**REQUIRED ACTION**
What should you transcribe? Every line from the top of the records below through the line with "Ziyaretçi olarak uygulamaya", exactly, and no pictures.

**Data excerpts**
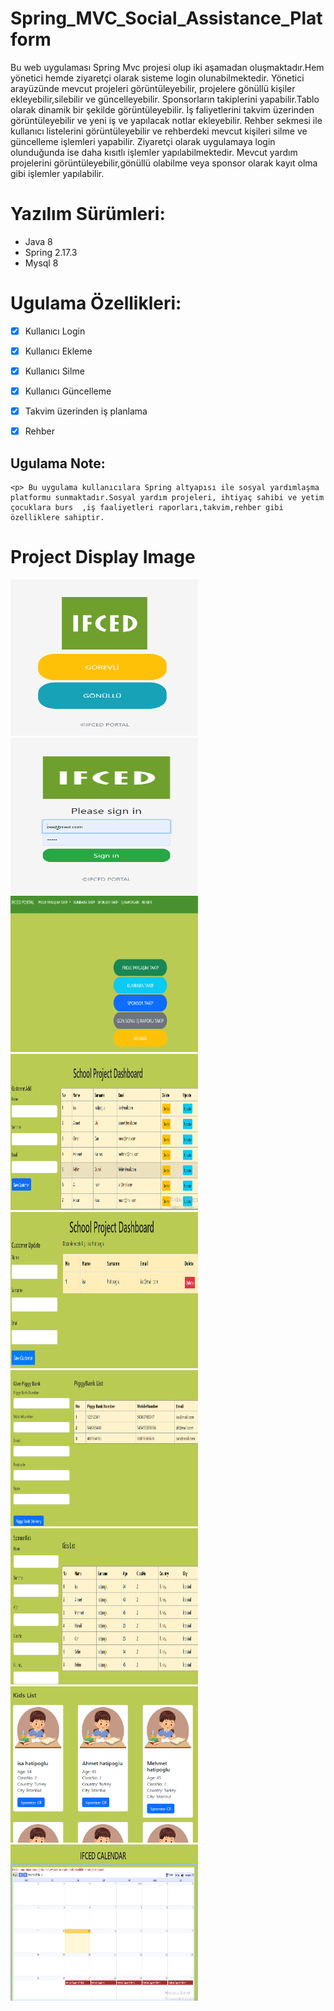 # Spring_MVC_Social_Assistance_Platform

Bu web uygulaması Spring Mvc projesi olup iki aşamadan oluşmaktadır.Hem yönetici hemde ziyaretçi olarak sisteme login olunabilmektedir.
Yönetici arayüzünde mevcut projeleri görüntüleyebilir, projelere gönüllü kişiler ekleyebilir,silebilir ve güncelleyebilir.
Sponsorların takiplerini yapabilir.Tablo olarak  dinamik bir şekilde görüntüleyebilir.
İş faliyetlerini takvim üzerinden görüntüleyebilir ve yeni iş ve yapılacak notlar ekleyebilir.
Rehber sekmesi ile  kullanıcı listelerini görüntüleyebilir ve rehberdeki mevcut kişileri silme ve güncelleme işlemleri yapabilir.
Ziyaretçi olarak uygulamaya login olunduğunda ise daha kısıtlı işlemler yapılabilmektedir.
Mevcut yardım projelerini görüntüleyebilir,gönüllü olabilme veya  sponsor olarak kayıt olma gibi işlemler yapılabilir.

</p>

# Yazılım Sürümleri:
- Java 8
- Spring 2.17.3
- Mysql 8
    
# Ugulama Özellikleri:

- [x] Kullanıcı Login
- [x] Kullanıcı Ekleme
- [x] Kullanıcı Silme
- [x] Kullanıcı Güncelleme
- [x] Takvim üzerinden iş planlama
- [x] Rehber


## Ugulama Note:
```
<p> Bu uygulama kullanıcılara Spring altyapısı ile sosyal yardımlaşma platformu sunmaktadır.Sosyal yardım projeleri, ihtiyaç sahibi ve yetim çocuklara burs  ,iş faaliyetleri raporları,takvim,rehber gibi özelliklere sahiptir.

```


# Project Display Image
<p>

<img src="https://github.com/isahatipoglu74/Spring_MVC_Social_Assistance_Platform/blob/main/ifced_img/1.png" width="300" height="250" style="max-width:100%;"></a>
<img src="https://github.com/isahatipoglu74/Spring_MVC_Social_Assistance_Platform/blob/main/ifced_img/2.png" width="300" height="250" style="max-width:100%;"></a>
<img src="https://github.com/isahatipoglu74/Spring_MVC_Social_Assistance_Platform/blob/main/ifced_img/3.png" width="300" height="250" style="max-width:100%;"></a>
<img src="https://github.com/isahatipoglu74/Spring_MVC_Social_Assistance_Platform/blob/main/ifced_img/4.png" width="300" height="250" style="max-width:100%;"></a>
<img src="https://github.com/isahatipoglu74/Spring_MVC_Social_Assistance_Platform/blob/main/ifced_img/5.png" width="300" height="250" style="max-width:100%;"></a>
<img src="https://github.com/isahatipoglu74/Spring_MVC_Social_Assistance_Platform/blob/main/ifced_img/6.png" width="300" height="250" style="max-width:100%;"></a>
<img src="https://github.com/isahatipoglu74/Spring_MVC_Social_Assistance_Platform/blob/main/ifced_img/7.png" width="300" height="250" style="max-width:100%;"></a>
<img src="https://github.com/isahatipoglu74/Spring_MVC_Social_Assistance_Platform/blob/main/ifced_img/8.png" width="300" height="250" style="max-width:100%;"></a>
<img src="https://github.com/isahatipoglu74/Spring_MVC_Social_Assistance_Platform/blob/main/ifced_img/9.png" width="300" height="250" style="max-width:100%;"></a>
</p>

**EXERCISE RESPONSE**
 # Spring_MVC_Social_Assistance_Platform

Bu web uygulaması Spring Mvc projesi olup iki aşamadan oluşmaktadır.Hem yönetici hemde ziyaretçi olarak sisteme login olunabilmektedir.
Yönetici arayüzünde mevcut projeleri görüntüleyebilir, projelere gönüllü kişiler ekleyebilir,silebilir ve güncelleyebilir.
Sponsorların takiplerini yapabilir.Tablo olarak  dinamik bir şekilde görüntüleyebilir.
İş faliyetlerini takvim üzerinden görüntüleyebilir ve yeni iş ve yapılacak notlar ekleyebilir.
Rehber sekmesi ile  kullanıcı listelerini görüntüleyebilir ve rehberdeki mevcut kişileri silme ve güncelleme işlemleri yapabilir.
Ziyaretçi olarak uygulamaya login olunduğunda ise daha kısıtlı işlemler yapılabilmektedir.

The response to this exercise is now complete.